Le titre d’un communiqué du Ministère marocain des Affaires étrangères annonce la couleur. Celle du regret de la dégradation de situation au Moyen-Orient, «notamment l’escalade militaire en Syrie». Le lead du même document apporte une nuance chromatique: en invoquant le droit international, le Royaume chérifien condamne l’usage des armes chimiques. En outre, tout en appelant à une solution politique, Rabat relève que
«Le timing choisi pour cette escalade, à la veille d’échéances arabes importantes, et l’absence de consultations appropriées habituelles, risquent de susciter interrogations, incompréhensions et indignation au niveau des opinions publiques», poursuit le communiqué de la diplomatie marocaine.
La Tunisie, enfin, a exprimé sa «sa grande inquiétude et sa profonde préoccupation», après l’escalade militaire occidentale en Syrie, en prenant parti pour une solution politique. Tout en réaffirmant son «refus catégorique de l’utilisation de toutes sortes d’armes interdites», chimiques en l’occurrence, la diplomatie tunisienne apporte une nouvelle nuance: le refus de l’utilisation des armes interdites est un principe qui prévaut à l’encontre de tous, c’est à dire, «quelle que soit la partie qui en fait usage»…

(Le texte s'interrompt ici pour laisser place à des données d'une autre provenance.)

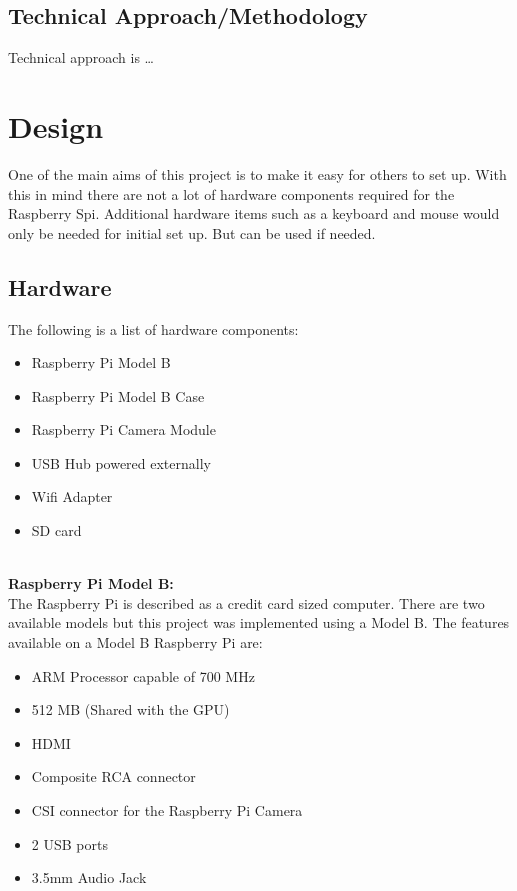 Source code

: \documentclass[]{report}
\begin{document}
\section{Technical Approach/Methodology}
\label{sec:tech}
Technical approach is \ldots
% 
\chapter{Design}
\label{ch:design}
	One of the main aims of this project is to make it easy for others to set up. With this in mind there are not a lot of hardware components required for the Raspberry Spi. Additional hardware items such as a keyboard and mouse would only be needed for initial set up. But can be used if needed. \\
	
\section{Hardware}	
\label{sec:hardware}

The following is a list of hardware components:\\
\begin{itemize}
  \item Raspberry Pi Model B\\
  \item Raspberry Pi Model B Case\\
  \item Raspberry Pi Camera Module\\
  \item USB Hub powered externally\\
  \item Wifi Adapter\\
  \item SD card\\
\end{itemize} 

\noindent\\
{\bf Raspberry Pi Model B:} \\
\break
The Raspberry Pi is described as a credit card sized computer. There are two available models but this project was implemented using a Model B. The features available on a Model B Raspberry Pi are:
\begin{itemize}
  \item ARM Processor capable of 700 MHz\\
  \item 512 MB (Shared with the GPU)\\
  \item HDMI\\
  \item Composite RCA connector\\
  \item CSI connector for the Raspberry Pi Camera\\
  \item 2 USB ports\\
  \item 3.5mm Audio Jack\\
\end{itemize}
  
\end{document}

Si ces positions expriment bien, selon de nombreux observateurs, un attachement à certaines constantes diplomatiques, elles évitent surtout d’incommoder les uns ou les autres, alors que la guerre en Syrie se prête à des polarisations complexes. Si l’Algérie fait de la non-ingérence une question de principe, pour le Maroc et la Tunisie, on revient de loin. Pour le premier, on se rappellera le recadrage «inédit» apporté par un ministre des Affaires étrangères, nommé par le Roi, à son chef du gouvernement, l’islamiste Abdelilah Benkirane. Dans une interview en date de novembre 2016, celui-ci s’en était pris au «régime syrien», l’accusant de «dépasser toutes les limites», avec «le soutien de la Russie».
«Il faut dire que le royaume, qui est l’un des principaux partenaires commerciaux de la Russie (3 milliards de dollars d’échange en 2017) dans la région, œuvre activement depuis quelques années à se rapprocher de Moscou… et fait de son mieux pour ne pas incommoder l’allié russe.», commente le site Middle East Eye.
Pour la Tunisie, c’est plutôt, un renouement avec les constantes traditionnelles de sa diplomatie qu’on préfère mettre, de plus en plus, en avant, après les «égarements» de la période de transition politique. À cette époque, en février 2012, Tunis avait accueilli la première réunion de la «Conférence internationale des Amis de la Syrie». Plusieurs centaines, voire quelques milliers de jeunes gens, auraient également bénéficié de facilités pour partir rejoindre les rangs des «Moudjahidines». L’implication d’officiels ou de personnalités politiques fait l’objet, depuis plus d’un an, d’une enquête parlementaire. Dirigée par la députée Leila Chettaoui, la commission d’investigation sur le départ de jeunes Tunisiens vers l’Irak et la Syrie, est toutefois, aujourd’hui, au point mort.
Les partis politiques au pouvoir s’alignaient, peu ou prou, sur les positions officielles. En Tunisie, Imed Khemiri, porte-parole du parti Ennahda, associé à Nida Tounes dans la conduite des affaires, a déclaré que la position de son parti «est celle du Ministère des Affaires étrangères». Une mise au point qui s’était avérée nécessaire, après une déclaration controversée du président de ce parti islamiste. Les formations politiques de l’opposition, par contre, ne font pas dans la dentelle. «L’agression tripartite» est tantôt «un crime de guerre», tantôt un «un complot» contre la Syrie et son gouvernement. Le patron de la puissante Centrale syndicale UGTT ira jusqu’à évoquer «un grand décalage» entre la position gouvernementale et celle des Tunisiens.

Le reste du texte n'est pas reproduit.